Saved entries:

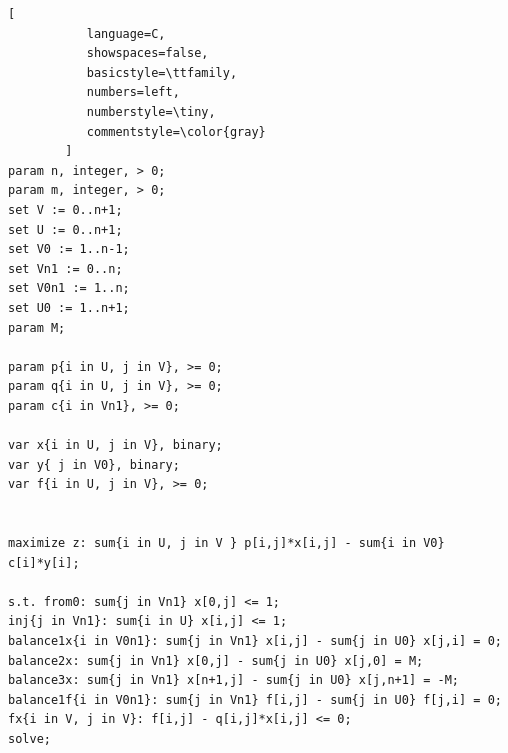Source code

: \documentclass{article}
\begin{document}
\begin{lstlisting}[
           language=C,
           showspaces=false,
           basicstyle=\ttfamily,
           numbers=left,
           numberstyle=\tiny,
           commentstyle=\color{gray}
        ]
param n, integer, > 0;
param m, integer, > 0;
set V := 0..n+1;
set U := 0..n+1;
set V0 := 1..n-1;
set Vn1 := 0..n;
set V0n1 := 1..n;
set U0 := 1..n+1;
param M;

param p{i in U, j in V}, >= 0;
param q{i in U, j in V}, >= 0;
param c{i in Vn1}, >= 0;

var x{i in U, j in V}, binary;
var y{ j in V0}, binary;
var f{i in U, j in V}, >= 0;


maximize z: sum{i in U, j in V } p[i,j]*x[i,j] - sum{i in V0} c[i]*y[i];

s.t. from0: sum{j in Vn1} x[0,j] <= 1;
inj{j in Vn1}: sum{i in U} x[i,j] <= 1;
balance1x{i in V0n1}: sum{j in Vn1} x[i,j] - sum{j in U0} x[j,i] = 0;
balance2x: sum{j in Vn1} x[0,j] - sum{j in U0} x[j,0] = M;
balance3x: sum{j in Vn1} x[n+1,j] - sum{j in U0} x[j,n+1] = -M;
balance1f{i in V0n1}: sum{j in Vn1} f[i,j] - sum{j in U0} f[j,i] = 0;
fx{i in V, j in V}: f[i,j] - q[i,j]*x[i,j] <= 0;
solve;


\end{lstlisting}
\end{document}
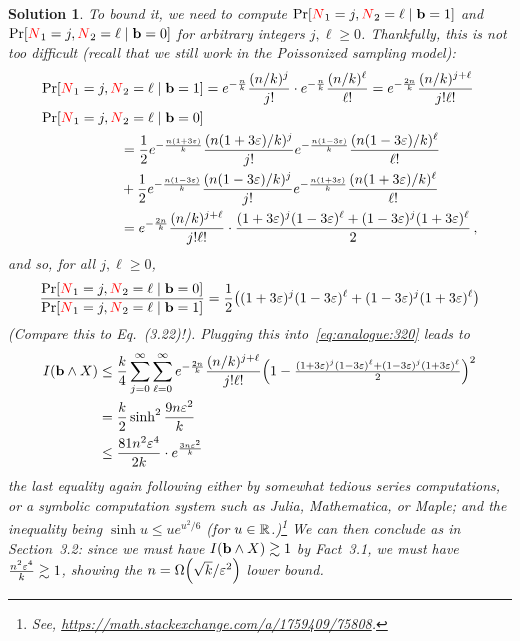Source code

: \documentclass[biber]{nowfnt} %
\newtheorem{solution}{Solution}[chapter]
\newcommand{\occur}{\textcolor{red}{N}}
\newcommand{\occur}{N}
\begin{document}
\begin{solution}
 To bound it, we need to compute $\bPr{\occur_1=j, \occur_2 = \ell\mid \mathbf{b}=\accept }$ and $\bPr{\occur_1=j, \occur_2 = \ell\mid \mathbf{b}=\reject }$ for arbitrary integers $j,\ell\geq 0$. Thankfully, this is not too difficult (recall that we still work in the Poissonized sampling model):
\begin{align*}
\bPr{\occur_1=j, \occur_2 = \ell\mid \mathbf{b}=\accept }
&= e^{-\frac{\ns}{\ab}} \frac{(\ns/\ab)^j}{j!}\cdot e^{-\frac{\ns}{\ab}} \frac{(\ns/\ab)^\ell}{\ell!}
= e^{-\frac{2\ns}{\ab}} \frac{(\ns/\ab)^{j+\ell}}{j!\ell!} \\
\bPr{\occur_1=j, \occur_2 = \ell\mid \mathbf{b}=\reject } \\
&\hspace{-6em}= \frac{1}{2} e^{-\frac{\ns(1+3\dst)}{\ab}} \frac{(\ns(1+3\dst)/\ab)^j}{j!} e^{-\frac{\ns(1-3\dst)}{\ab}} \frac{(\ns(1-3\dst)/\ab)^\ell}{\ell!}  \\
&\hspace{-6em}+ \frac{1}{2} e^{-\frac{\ns(1-3\dst)}{\ab}} \frac{(\ns(1-3\dst)/\ab)^j}{j!} e^{-\frac{\ns(1+3\dst)}{\ab}} \frac{(\ns(1+3\dst)/\ab)^\ell}{\ell!} \\
&\hspace{-6em}=  e^{-\frac{2\ns}{\ab}} \frac{(\ns/\ab)^{j+\ell}}{j!\ell!} \cdot \frac{(1+3\dst)^j(1-3\dst)^\ell+(1-3\dst)^j(1+3\dst)^\ell}{2}\,,
\end{align*}
and so, for all $j,\ell\geq 0$,
\begin{equation}
\frac{\bPr{\occur_1=j, \occur_2 = \ell\mid \mathbf{b}=\reject }}{\bPr{\occur_1=j, \occur_2 = \ell\mid \mathbf{b}=\accept }} = \frac{1}{2}\Paren{(1+3\dst)^j(1-3\dst)^\ell+(1-3\dst)^j(1+3\dst)^\ell}
\end{equation}
\emph{(Compare this to Eq.~(3.22)!)}. Plugging this into~\cref{eq:analogue:320} leads to
\begin{align}
	\mutualinfo{\mathbf{b}}{X} 
	&\leq \frac{\ab}{4} \sum_{j=0}^\infty\sum_{\ell=0}^\infty e^{-\frac{2\ns}{\ab}} \frac{(\ns/\ab)^{j+\ell}}{j!\ell!}\Paren{1- \tfrac{(1+3\dst)^j(1-3\dst)^\ell+(1-3\dst)^j(1+3\dst)^\ell}{2} }^2 \notag\\
	&=  \frac{\ab}{2} \sinh^2 \frac{9\ns \dst^2}{\ab} \notag\\
	&\leq \frac{81\ns^2 \dst^4}{2\ab} \cdot e^{\frac{3\ns \dst^2}{\ab}}
\end{align}
the last equality again following either by somewhat tedious series computations, or a symbolic computation system such as Julia, Mathematica, or Maple; and the inequality being $\sinh u \leq u e^{u^2/6}$ (for $u\in\mathbb{R}$.)\footnote{See, \eg \url{https://math.stackexchange.com/a/1759409/75808}.} We can then conclude as in Section~3.2: since we must have $\mutualinfo{\mathbf{b}}{X}  \gtrsim 1$ by Fact~3.1, we must have $\frac{n^2 \varepsilon^4}{k} \gtrsim 1$, showing the $\ns = \bigOmega{\sqrt{\ab}/\dst^2}$ lower bound.
\end{solution}
\end{document}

## Aim of the exercise
Verbatim repeat, images removed: give each entry again exactly as it reads.

## Solution
Source code

: \documentclass{article}
\begin{document}
\begin{lstlisting}[
           language=C,
           showspaces=false,
           basicstyle=\ttfamily,
           numbers=left,
           numberstyle=\tiny,
           commentstyle=\color{gray}
        ]
param n, integer, > 0;
param m, integer, > 0;
set V := 0..n+1;
set U := 0..n+1;
set V0 := 1..n-1;
set Vn1 := 0..n;
set V0n1 := 1..n;
set U0 := 1..n+1;
param M;

param p{i in U, j in V}, >= 0;
param q{i in U, j in V}, >= 0;
param c{i in Vn1}, >= 0;

var x{i in U, j in V}, binary;
var y{ j in V0}, binary;
var f{i in U, j in V}, >= 0;


maximize z: sum{i in U, j in V } p[i,j]*x[i,j] - sum{i in V0} c[i]*y[i];

s.t. from0: sum{j in Vn1} x[0,j] <= 1;
inj{j in Vn1}: sum{i in U} x[i,j] <= 1;
balance1x{i in V0n1}: sum{j in Vn1} x[i,j] - sum{j in U0} x[j,i] = 0;
balance2x: sum{j in Vn1} x[0,j] - sum{j in U0} x[j,0] = M;
balance3x: sum{j in Vn1} x[n+1,j] - sum{j in U0} x[j,n+1] = -M;
balance1f{i in V0n1}: sum{j in Vn1} f[i,j] - sum{j in U0} f[j,i] = 0;
fx{i in V, j in V}: f[i,j] - q[i,j]*x[i,j] <= 0;
solve;


\end{lstlisting}
\end{document}
Source code

: \documentclass[biber]{nowfnt} %
\newtheorem{solution}{Solution}[chapter]
\newcommand{\occur}{\textcolor{red}{N}}
\newcommand{\occur}{N}
\begin{document}
\begin{solution}
 To bound it, we need to compute $\bPr{\occur_1=j, \occur_2 = \ell\mid \mathbf{b}=\accept }$ and $\bPr{\occur_1=j, \occur_2 = \ell\mid \mathbf{b}=\reject }$ for arbitrary integers $j,\ell\geq 0$. Thankfully, this is not too difficult (recall that we still work in the Poissonized sampling model):
\begin{align*}
\bPr{\occur_1=j, \occur_2 = \ell\mid \mathbf{b}=\accept }
&= e^{-\frac{\ns}{\ab}} \frac{(\ns/\ab)^j}{j!}\cdot e^{-\frac{\ns}{\ab}} \frac{(\ns/\ab)^\ell}{\ell!}
= e^{-\frac{2\ns}{\ab}} \frac{(\ns/\ab)^{j+\ell}}{j!\ell!} \\
\bPr{\occur_1=j, \occur_2 = \ell\mid \mathbf{b}=\reject } \\
&\hspace{-6em}= \frac{1}{2} e^{-\frac{\ns(1+3\dst)}{\ab}} \frac{(\ns(1+3\dst)/\ab)^j}{j!} e^{-\frac{\ns(1-3\dst)}{\ab}} \frac{(\ns(1-3\dst)/\ab)^\ell}{\ell!}  \\
&\hspace{-6em}+ \frac{1}{2} e^{-\frac{\ns(1-3\dst)}{\ab}} \frac{(\ns(1-3\dst)/\ab)^j}{j!} e^{-\frac{\ns(1+3\dst)}{\ab}} \frac{(\ns(1+3\dst)/\ab)^\ell}{\ell!} \\
&\hspace{-6em}=  e^{-\frac{2\ns}{\ab}} \frac{(\ns/\ab)^{j+\ell}}{j!\ell!} \cdot \frac{(1+3\dst)^j(1-3\dst)^\ell+(1-3\dst)^j(1+3\dst)^\ell}{2}\,,
\end{align*}
and so, for all $j,\ell\geq 0$,
\begin{equation}
\frac{\bPr{\occur_1=j, \occur_2 = \ell\mid \mathbf{b}=\reject }}{\bPr{\occur_1=j, \occur_2 = \ell\mid \mathbf{b}=\accept }} = \frac{1}{2}\Paren{(1+3\dst)^j(1-3\dst)^\ell+(1-3\dst)^j(1+3\dst)^\ell}
\end{equation}
\emph{(Compare this to Eq.~(3.22)!)}. Plugging this into~\cref{eq:analogue:320} leads to
\begin{align}
	\mutualinfo{\mathbf{b}}{X} 
	&\leq \frac{\ab}{4} \sum_{j=0}^\infty\sum_{\ell=0}^\infty e^{-\frac{2\ns}{\ab}} \frac{(\ns/\ab)^{j+\ell}}{j!\ell!}\Paren{1- \tfrac{(1+3\dst)^j(1-3\dst)^\ell+(1-3\dst)^j(1+3\dst)^\ell}{2} }^2 \notag\\
	&=  \frac{\ab}{2} \sinh^2 \frac{9\ns \dst^2}{\ab} \notag\\
	&\leq \frac{81\ns^2 \dst^4}{2\ab} \cdot e^{\frac{3\ns \dst^2}{\ab}}
\end{align}
the last equality again following either by somewhat tedious series computations, or a symbolic computation system such as Julia, Mathematica, or Maple; and the inequality being $\sinh u \leq u e^{u^2/6}$ (for $u\in\mathbb{R}$.)\footnote{See, \eg \url{https://math.stackexchange.com/a/1759409/75808}.} We can then conclude as in Section~3.2: since we must have $\mutualinfo{\mathbf{b}}{X}  \gtrsim 1$ by Fact~3.1, we must have $\frac{n^2 \varepsilon^4}{k} \gtrsim 1$, showing the $\ns = \bigOmega{\sqrt{\ab}/\dst^2}$ lower bound.
\end{solution}
\end{document}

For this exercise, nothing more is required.